Requirement: The text of every record, exactly as given and with no pictures, should be your output.

[Dataset items]
============================================================
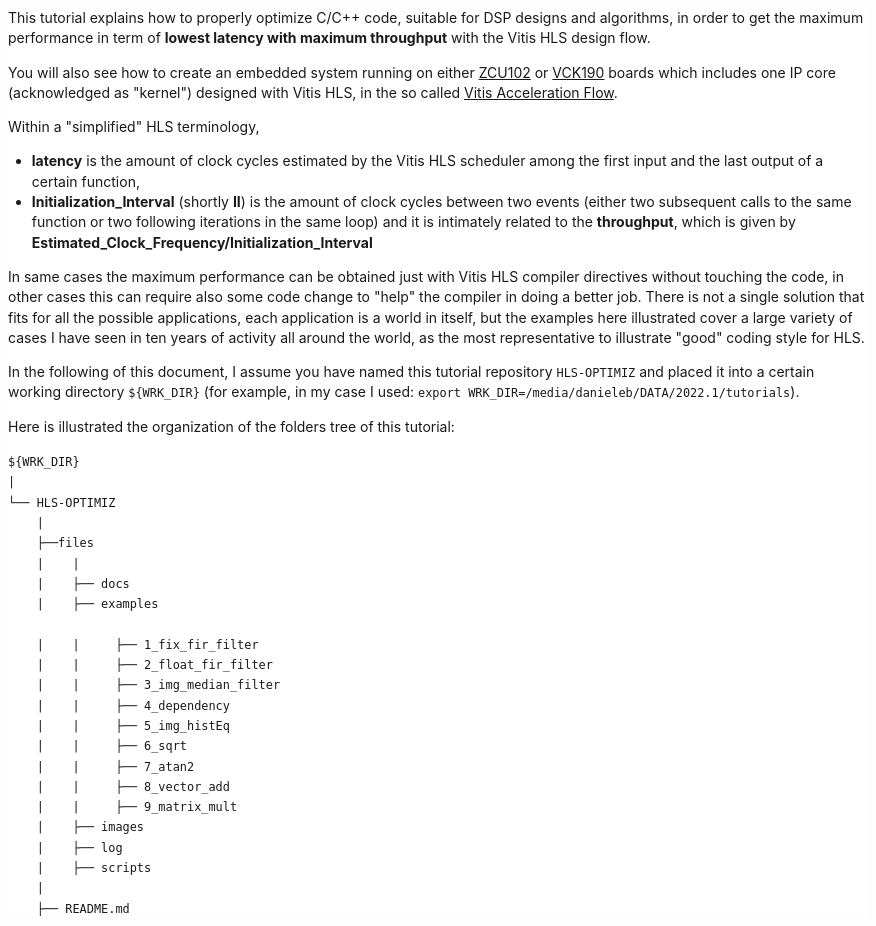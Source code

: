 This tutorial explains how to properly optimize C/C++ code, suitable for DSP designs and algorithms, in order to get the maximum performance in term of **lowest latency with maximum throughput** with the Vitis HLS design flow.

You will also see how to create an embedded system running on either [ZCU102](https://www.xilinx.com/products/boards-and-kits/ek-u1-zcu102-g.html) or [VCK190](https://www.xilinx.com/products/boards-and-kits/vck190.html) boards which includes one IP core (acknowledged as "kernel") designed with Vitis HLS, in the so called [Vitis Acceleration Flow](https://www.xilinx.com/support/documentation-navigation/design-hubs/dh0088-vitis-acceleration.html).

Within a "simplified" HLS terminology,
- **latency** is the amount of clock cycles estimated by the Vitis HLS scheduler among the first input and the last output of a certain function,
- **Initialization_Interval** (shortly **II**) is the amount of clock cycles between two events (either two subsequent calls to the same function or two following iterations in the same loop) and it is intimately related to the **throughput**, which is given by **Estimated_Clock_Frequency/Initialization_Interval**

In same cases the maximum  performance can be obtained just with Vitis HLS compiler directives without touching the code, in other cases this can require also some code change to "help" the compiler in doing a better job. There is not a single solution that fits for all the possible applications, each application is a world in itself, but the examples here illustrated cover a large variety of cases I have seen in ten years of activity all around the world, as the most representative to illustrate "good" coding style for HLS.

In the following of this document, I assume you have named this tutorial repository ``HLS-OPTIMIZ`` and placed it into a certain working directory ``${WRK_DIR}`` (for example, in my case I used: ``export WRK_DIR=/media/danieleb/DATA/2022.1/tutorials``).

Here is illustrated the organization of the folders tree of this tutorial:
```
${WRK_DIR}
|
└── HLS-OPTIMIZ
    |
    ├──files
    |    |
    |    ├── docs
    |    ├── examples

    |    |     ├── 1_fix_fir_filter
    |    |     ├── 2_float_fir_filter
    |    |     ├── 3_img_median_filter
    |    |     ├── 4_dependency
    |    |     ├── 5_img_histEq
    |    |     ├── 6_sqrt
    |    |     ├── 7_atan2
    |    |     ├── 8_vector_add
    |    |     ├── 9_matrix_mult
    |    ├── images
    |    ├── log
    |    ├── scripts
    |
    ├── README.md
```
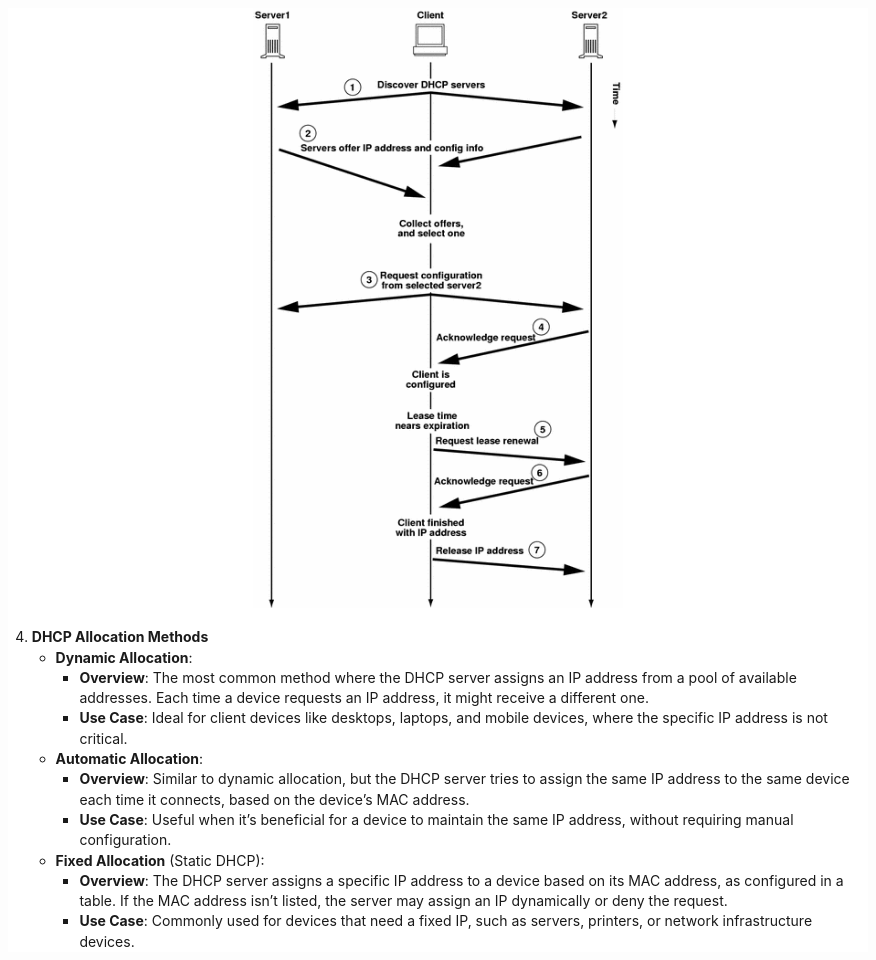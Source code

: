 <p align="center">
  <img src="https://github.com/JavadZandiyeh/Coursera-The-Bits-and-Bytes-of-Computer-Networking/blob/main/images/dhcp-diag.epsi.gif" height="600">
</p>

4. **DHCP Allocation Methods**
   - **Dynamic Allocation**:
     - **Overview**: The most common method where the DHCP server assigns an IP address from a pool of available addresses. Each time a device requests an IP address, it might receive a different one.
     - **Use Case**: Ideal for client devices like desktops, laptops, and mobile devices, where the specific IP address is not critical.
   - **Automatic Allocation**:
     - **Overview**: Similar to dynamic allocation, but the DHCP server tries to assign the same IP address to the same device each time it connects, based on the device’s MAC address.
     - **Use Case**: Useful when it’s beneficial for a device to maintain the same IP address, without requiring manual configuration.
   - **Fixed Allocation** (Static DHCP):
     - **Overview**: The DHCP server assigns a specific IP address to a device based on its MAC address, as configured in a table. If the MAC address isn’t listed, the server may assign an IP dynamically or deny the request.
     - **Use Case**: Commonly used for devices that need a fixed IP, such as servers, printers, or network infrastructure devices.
============================================================
Task response:
Source code

: This tutorial explains how to properly optimize C/C++ code, suitable for DSP designs and algorithms, in order to get the maximum performance in term of **lowest latency with maximum throughput** with the Vitis HLS design flow.

You will also see how to create an embedded system running on either [ZCU102](https://www.xilinx.com/products/boards-and-kits/ek-u1-zcu102-g.html) or [VCK190](https://www.xilinx.com/products/boards-and-kits/vck190.html) boards which includes one IP core (acknowledged as "kernel") designed with Vitis HLS, in the so called [Vitis Acceleration Flow](https://www.xilinx.com/support/documentation-navigation/design-hubs/dh0088-vitis-acceleration.html).

Within a "simplified" HLS terminology,
- **latency** is the amount of clock cycles estimated by the Vitis HLS scheduler among the first input and the last output of a certain function,
- **Initialization_Interval** (shortly **II**) is the amount of clock cycles between two events (either two subsequent calls to the same function or two following iterations in the same loop) and it is intimately related to the **throughput**, which is given by **Estimated_Clock_Frequency/Initialization_Interval**

In same cases the maximum  performance can be obtained just with Vitis HLS compiler directives without touching the code, in other cases this can require also some code change to "help" the compiler in doing a better job. There is not a single solution that fits for all the possible applications, each application is a world in itself, but the examples here illustrated cover a large variety of cases I have seen in ten years of activity all around the world, as the most representative to illustrate "good" coding style for HLS.

In the following of this document, I assume you have named this tutorial repository ``HLS-OPTIMIZ`` and placed it into a certain working directory ``${WRK_DIR}`` (for example, in my case I used: ``export WRK_DIR=/media/danieleb/DATA/2022.1/tutorials``).

Here is illustrated the organization of the folders tree of this tutorial:
```
${WRK_DIR}
|
└── HLS-OPTIMIZ
    |
    ├──files
    |    |
    |    ├── docs
    |    ├── examples

    |    |     ├── 1_fix_fir_filter
    |    |     ├── 2_float_fir_filter
    |    |     ├── 3_img_median_filter
    |    |     ├── 4_dependency
    |    |     ├── 5_img_histEq
    |    |     ├── 6_sqrt
    |    |     ├── 7_atan2
    |    |     ├── 8_vector_add
    |    |     ├── 9_matrix_mult
    |    ├── images
    |    ├── log
    |    ├── scripts
    |
    ├── README.md
```
Source code

: <p align="center">
  <img src="https://github.com/JavadZandiyeh/Coursera-The-Bits-and-Bytes-of-Computer-Networking/blob/main/images/dhcp-diag.epsi.gif" height="600">
</p>

4. **DHCP Allocation Methods**
   - **Dynamic Allocation**:
     - **Overview**: The most common method where the DHCP server assigns an IP address from a pool of available addresses. Each time a device requests an IP address, it might receive a different one.
     - **Use Case**: Ideal for client devices like desktops, laptops, and mobile devices, where the specific IP address is not critical.
   - **Automatic Allocation**:
     - **Overview**: Similar to dynamic allocation, but the DHCP server tries to assign the same IP address to the same device each time it connects, based on the device’s MAC address.
     - **Use Case**: Useful when it’s beneficial for a device to maintain the same IP address, without requiring manual configuration.
   - **Fixed Allocation** (Static DHCP):
     - **Overview**: The DHCP server assigns a specific IP address to a device based on its MAC address, as configured in a table. If the MAC address isn’t listed, the server may assign an IP dynamically or deny the request.
     - **Use Case**: Commonly used for devices that need a fixed IP, such as servers, printers, or network infrastructure devices.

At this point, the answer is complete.